Satria yang memang sudah dekat dengan beliau karena dia yang paling lama di sini menjadi orang yang membukakan pintu.
Melihat Bu Elin beserta dua kepala yang mengekori.
“Gimana, Mas? Udah bersih?”
“Udah, nih. Tadi anak-anak juga sempat masak buat anak penghuni baru,” jelas Satria dengan senyuman sopannya.
Bu Elin langsung berbicara basa-basi, menanyakan hal-hal yang terjadi dan apakah ada kendala seperti listrik atau air yang tiba-tiba mati.
Padahal, semua anak sibuk mendengarkan ucapan beliau, tapi Theo di sini justru berpusat dan mengernyit pada anak perempuan yang bersembunyi pada seorang laki-laki berbadan tinggi di hadapannya itu.
Kayak kenal, tapi siapa?
“Jadi gak ada apa-apa, ‘kan, Mas?”
“Gak ada, sih.
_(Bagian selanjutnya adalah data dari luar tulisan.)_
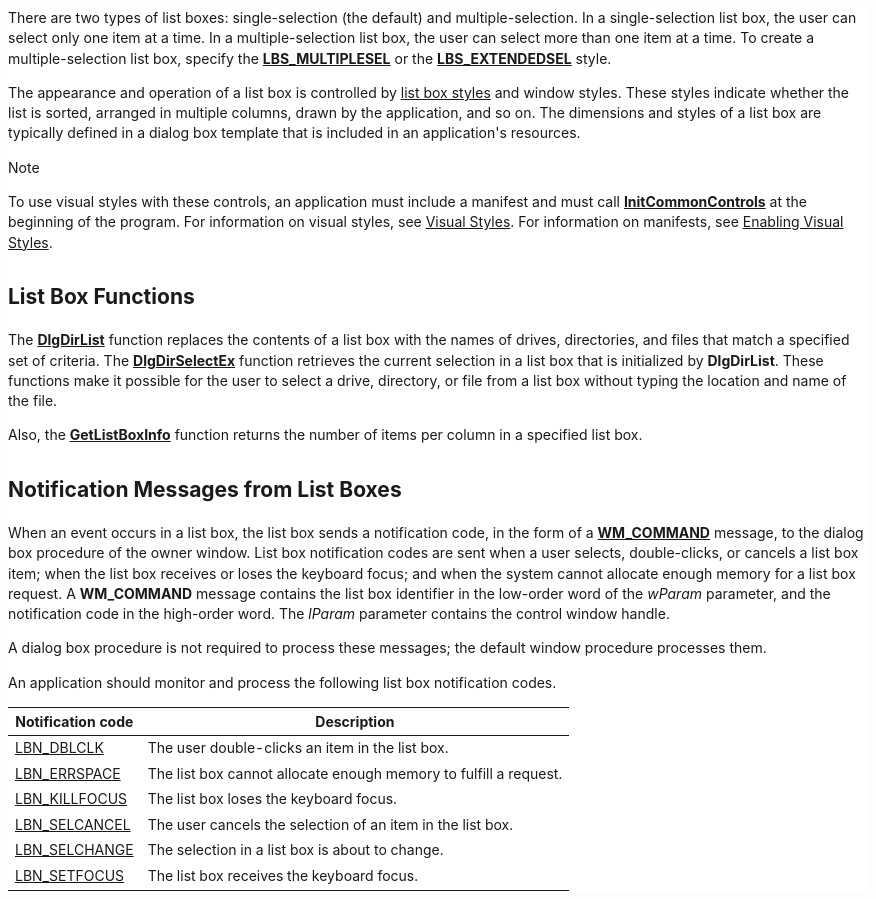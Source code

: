 There are two types of list boxes: single-selection (the default) and multiple-selection. In a single-selection list box, the user can select only one item at a time. In a multiple-selection list box, the user can select more than one item at a time. To create a multiple-selection list box, specify the [**LBS\_MULTIPLESEL**](list-box-styles.md) or the [**LBS\_EXTENDEDSEL**](list-box-styles.md) style.

The appearance and operation of a list box is controlled by [list box styles](list-box-styles.md) and window styles. These styles indicate whether the list is sorted, arranged in multiple columns, drawn by the application, and so on. The dimensions and styles of a list box are typically defined in a dialog box template that is included in an application's resources.

> [!Note]  
> To use visual styles with these controls, an application must include a manifest and must call [**InitCommonControls**](/windows/desktop/api/Commctrl/nf-commctrl-initcommoncontrols) at the beginning of the program. For information on visual styles, see [Visual Styles](themes-overview.md). For information on manifests, see [Enabling Visual Styles](cookbook-overview.md).

 

## List Box Functions

The [**DlgDirList**](/windows/desktop/api/Winuser/nf-winuser-dlgdirlista) function replaces the contents of a list box with the names of drives, directories, and files that match a specified set of criteria. The [**DlgDirSelectEx**](/windows/desktop/api/Winuser/nf-winuser-dlgdirselectexa) function retrieves the current selection in a list box that is initialized by **DlgDirList**. These functions make it possible for the user to select a drive, directory, or file from a list box without typing the location and name of the file.

Also, the [**GetListBoxInfo**](/windows/desktop/api/Winuser/nf-winuser-getlistboxinfo) function returns the number of items per column in a specified list box.

## Notification Messages from List Boxes

When an event occurs in a list box, the list box sends a notification code, in the form of a [**WM\_COMMAND**](https://docs.microsoft.com/windows/desktop/menurc/wm-command) message, to the dialog box procedure of the owner window. List box notification codes are sent when a user selects, double-clicks, or cancels a list box item; when the list box receives or loses the keyboard focus; and when the system cannot allocate enough memory for a list box request. A **WM\_COMMAND** message contains the list box identifier in the low-order word of the *wParam* parameter, and the notification code in the high-order word. The *lParam* parameter contains the control window handle.

A dialog box procedure is not required to process these messages; the default window procedure processes them.

An application should monitor and process the following list box notification codes.



| Notification code                   | Description                                                      |
|-------------------------------------|------------------------------------------------------------------|
| [LBN\_DBLCLK](lbn-dblclk.md)       | The user double-clicks an item in the list box.                  |
| [LBN\_ERRSPACE](lbn-errspace.md)   | The list box cannot allocate enough memory to fulfill a request. |
| [LBN\_KILLFOCUS](lbn-killfocus.md) | The list box loses the keyboard focus.                           |
| [LBN\_SELCANCEL](lbn-selcancel.md) | The user cancels the selection of an item in the list box.       |
| [LBN\_SELCHANGE](lbn-selchange.md) | The selection in a list box is about to change.                  |
| [LBN\_SETFOCUS](lbn-setfocus.md)   | The list box receives the keyboard focus.                        |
Soalnya kemarin juga Aji sempat pake cara alternatif buat nyaring air yang keruh. Terus juga—“
“WALAH ANJROTTT!”
Ucapan Satria terhenti ketika Theo tiba-tiba berteriak dengan mata melebar serta ekpresinya yang melongo hebat.
“LO PACARNYA DEWA ‘KAN, YA?”
Semuanya membeku, diam-diam merutuki Theo yang penyakit begonya kembali kambuh.
Satu yang pasti, mereka langsung menghela napas dan membatin,
Beneran punya nyawa banyak ini orang.